MATERIALS PROVIDED START

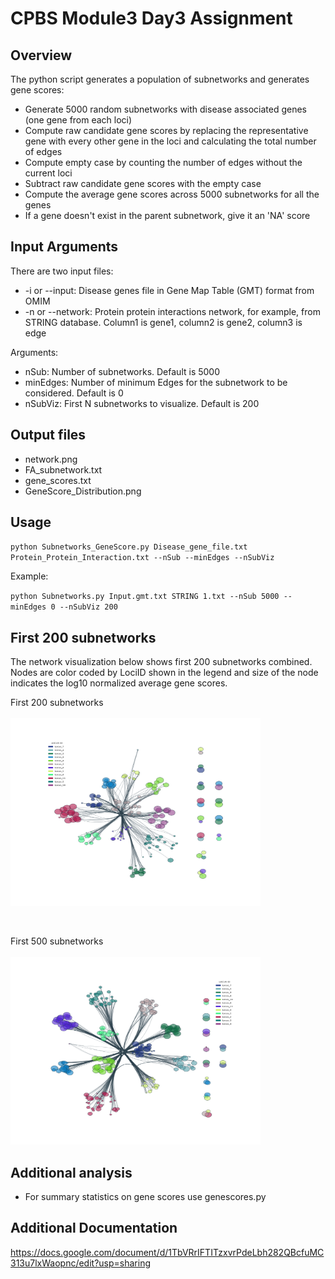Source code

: #  CPBS Module3 Day3 Assignment 

## Overview
The python script generates a population of subnetworks and generates gene scores:<br>
- Generate 5000 random subnetworks with disease associated genes (one gene from each loci)
- Compute raw candidate gene scores by replacing the representative gene with every other gene in the loci and calculating the total number of edges
- Compute empty case by counting the number of edges without the current loci
- Subtract raw candidate gene scores with the empty case
- Compute the average gene scores across 5000 subnetworks for all the genes
- If a gene doesn't exist in the parent subnetwork, give it an 'NA' score

## Input Arguments

There are two input files:<br> 
- -i or --input: Disease genes file in Gene Map Table (GMT) format from OMIM <br>
- -n or --network: Protein protein interactions network, for example, from STRING database. Column1 is gene1, column2 is gene2, column3 is edge<br>

Arguments:
- nSub: Number of subnetworks. Default is 5000 <br>
- minEdges: Number of minimum Edges for the subnetwork to be considered. Default is 0 <br>
- nSubViz: First N subnetworks to visualize. Default is 200 <br>

## Output files

- network.png
- FA_subnetwork.txt
- gene_scores.txt
- GeneScore_Distribution.png

## Usage

`python Subnetworks_GeneScore.py Disease_gene_file.txt Protein_Protein_Interaction.txt --nSub --minEdges --nSubViz`

Example:

`python Subnetworks.py Input.gmt.txt STRING 1.txt --nSub 5000 --minEdges 0 --nSubViz 200`

## First 200 subnetworks

The network visualization below shows first 200 subnetworks combined. Nodes are color coded by LociID shown in the legend and size of the node indicates the log10 normalized average gene scores. 

First 200 subnetworks <br>
<br>
<img src="./OutputFiles/network_200.png" alt="drawing" width="400" height="300"/>

<br>

First 500 subnetworks <br>
<br>
<img src="./OutputFiles/network_500.png" alt="drawing" width="400" height="300"/>

## Additional analysis

- For summary statistics on gene scores use genescores.py


## Additional Documentation 

https://docs.google.com/document/d/1TbVRrIFTITzxvrPdeLbh282QBcfuMC313u7lxWaopnc/edit?usp=sharing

MATERIALS PROVIDED END

### AIM OF THE EXERCISE
Return every line holding the word "Additional" from the records.

### EXERCISE SOLUTION
## Additional analysis
## Additional Documentation 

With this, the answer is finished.